Por su parte, el consejero de Vivienda y Asuntos Sociales del Gobierno vasco y considera que la consulta no favorece a ETA, ya que no es "deseada" por la banda. También ha señalado que esta iniciativa "va a conectar con una amplia mayoría social, con una parte de la base social de Batasuna y del PSE". Tras considerar que no rompe la estrategia del PNV, ha manifestado que, en todo caso, será una reflexión que tendrá que hacer la formación jeltzale en su seno.
"Considero justamente lo contrario. Creo, por una parte, que no rompe la línea de su partido a la vista de sus resoluciones y sus pronunciamientos sobre la materia y, por otra parte, estamos hablando de una consulta en la que la sociedad se pueda pronunciar en contra de la violencia y en favor del derecho a decidir", ha señalado en una entrevista concedida a la Cadena SER.
En este sentido, ha afirmado que no entiende que "una consulta en la que la sociedad se pueda expresar en contra de la violencia dé bazas a ETA, más bien al contrario". "Creo que la consulta es un ataque directo a la estrategia de ETA en la medida en la que la sociedad se pronunciará con claridad, una vez más, en contra de la violencia de ETA y de su actuación. Por tanto, creo que esta consulta no es deseada por ETA , más bien lo contrario", señaló.
"Sería un fraude"
También Aralar se ha mostrado contraria a la reflexión de Imaz. Su vicecoordinador general, Jon Abril, ha recordado al PNV que fue el propio lehendakari, Juan José Ibarretxe, quien se comprometió a celebrar una consulta ciudadana en esta legislatura, por lo que considera que no convocarla "sería un fraude para la sociedad vasca".
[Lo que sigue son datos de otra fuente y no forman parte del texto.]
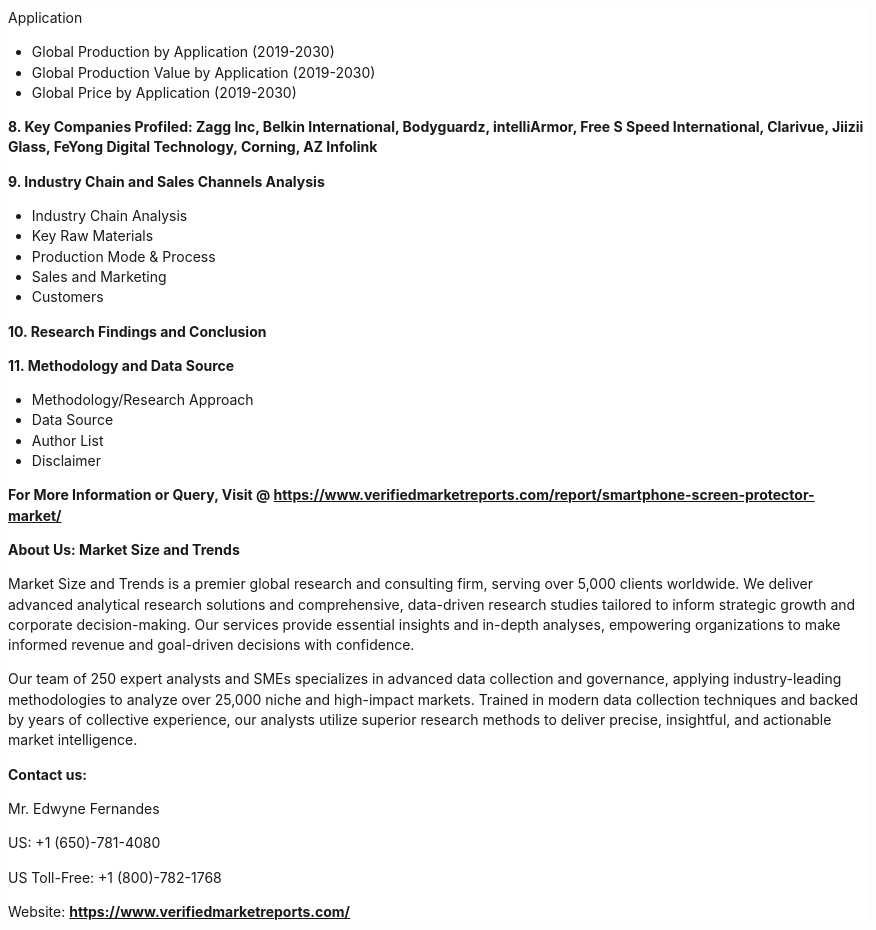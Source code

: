 Application</strong></p><ul><li>Global Production by Application (2019-2030)</li><li>Global Production Value by Application (2019-2030)</li><li>Global Price by Application (2019-2030)</li></ul><p><strong>8. Key Companies Profiled: Zagg Inc, Belkin International, Bodyguardz, intelliArmor, Free S Speed International, Clarivue, Jiizii Glass, FeYong Digital Technology, Corning, AZ Infolink</strong></p><p><strong>9. Industry Chain and Sales Channels Analysis</strong></p><ul><li>Industry Chain Analysis</li><li>Key Raw Materials</li><li>Production Mode &amp; Process</li><li>Sales and Marketing</li><li>Customers</li></ul><p><strong>10. Research Findings and Conclusion</strong></p><p><strong>11. Methodology and Data Source</strong></p><ul><li>Methodology/Research Approach</li><li>Data Source</li><li>Author List</li><li>Disclaimer</li></ul></p><p><strong>For More Information or Query, Visit @ <a href="https://www.verifiedmarketreports.com/report/smartphone-screen-protector-market/">https://www.verifiedmarketreports.com/report/smartphone-screen-protector-market/</a></strong></p><p><strong>About Us: Market Size and Trends</strong></p><p>Market Size and Trends is a premier global research and consulting firm, serving over 5,000 clients worldwide. We deliver advanced analytical research solutions and comprehensive, data-driven research studies tailored to inform strategic growth and corporate decision-making. Our services provide essential insights and in-depth analyses, empowering organizations to make informed revenue and goal-driven decisions with confidence.</p><p>Our team of 250 expert analysts and SMEs specializes in advanced data collection and governance, applying industry-leading methodologies to analyze over 25,000 niche and high-impact markets. Trained in modern data collection techniques and backed by years of collective experience, our analysts utilize superior research methods to deliver precise, insightful, and actionable market intelligence.</p><p><strong>Contact us:</strong></p><p>Mr. Edwyne Fernandes</p><p>US: +1 (650)-781-4080</p><p>US Toll-Free: +1 (800)-782-1768</p><p>Website: <strong><a href="https://www.verifiedmarketreports.com/">https://www.verifiedmarketreports.com/</a></strong></p>
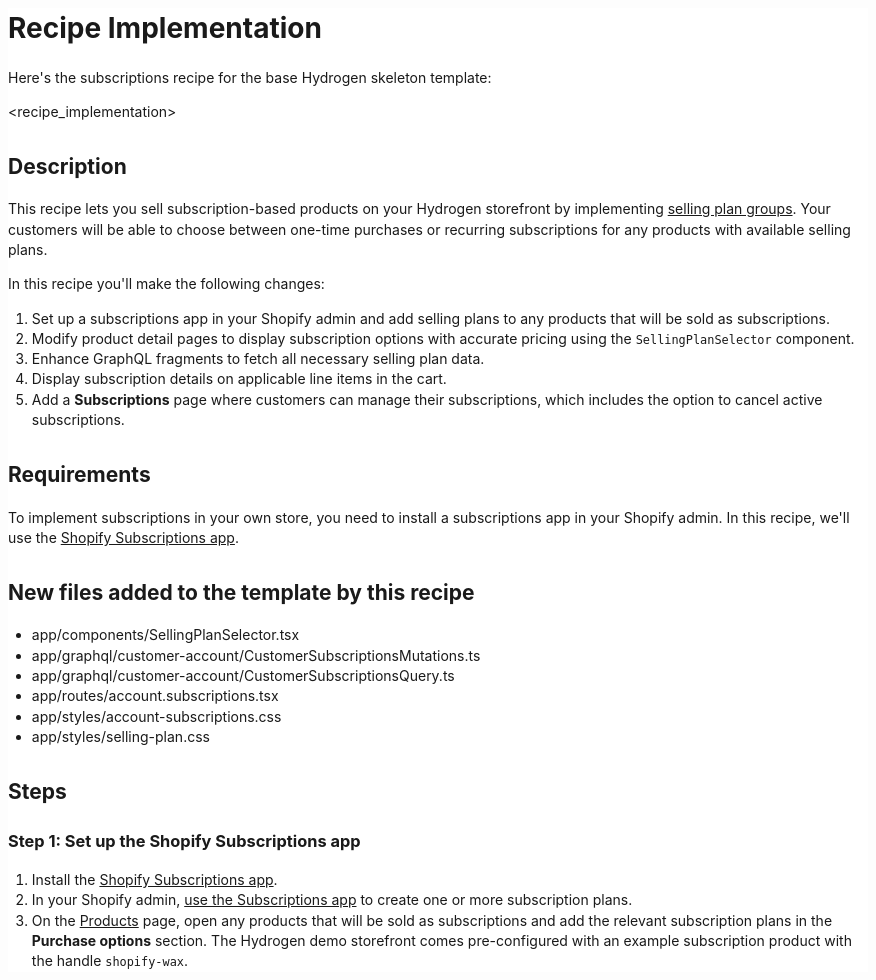 # Recipe Implementation

Here's the subscriptions recipe for the base Hydrogen skeleton template:

<recipe_implementation>

## Description

This recipe lets you sell subscription-based products on your Hydrogen storefront by implementing [selling plan groups](https://shopify.dev/docs/api/storefront/latest/objects/SellingPlanGroup). Your customers will be able to choose between one-time purchases or recurring subscriptions for any products with available selling plans.

In this recipe you'll make the following changes:

1. Set up a subscriptions app in your Shopify admin and add selling plans to any products that will be sold as subscriptions.
2. Modify product detail pages to display subscription options with accurate pricing using the `SellingPlanSelector` component.
3. Enhance GraphQL fragments to fetch all necessary selling plan data.
4. Display subscription details on applicable line items in the cart.
5. Add a **Subscriptions** page where customers can manage their subscriptions, which includes the option to cancel active subscriptions.

## Requirements

To implement subscriptions in your own store, you need to install a subscriptions app in your Shopify admin. In this recipe, we'll use the [Shopify Subscriptions app](https://apps.shopify.com/shopify-subscriptions).

## New files added to the template by this recipe

- app/components/SellingPlanSelector.tsx
- app/graphql/customer-account/CustomerSubscriptionsMutations.ts
- app/graphql/customer-account/CustomerSubscriptionsQuery.ts
- app/routes/account.subscriptions.tsx
- app/styles/account-subscriptions.css
- app/styles/selling-plan.css

## Steps

### Step 1: Set up the Shopify Subscriptions app

1. Install the [Shopify Subscriptions app](https://apps.shopify.com/shopify-subscriptions).
2. In your Shopify admin, [use the Subscriptions app](https://admin.shopify.com/apps/subscriptions-remix/app) to create one or more subscription plans.
3. On the [Products](https://admin.shopify.com/products) page, open any products that will be sold as subscriptions and add the relevant subscription plans in the **Purchase options** section.
The Hydrogen demo storefront comes pre-configured with an example subscription product with the handle `shopify-wax`.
Ha asegurado que su formación "no tiene miedo a escuchar lo que la ciudadanía pueda opinar", sino que, al contrario, "es un muy buen ejercicio a realizar para la convivencia de este país", y ha recordado al formación jeltzale que fue el propio lehendakari quien se comprometió a preguntar a la ciudadanía en el transcurso de esta legislatura, "y es la propia sociedad la que reclama esa consulta".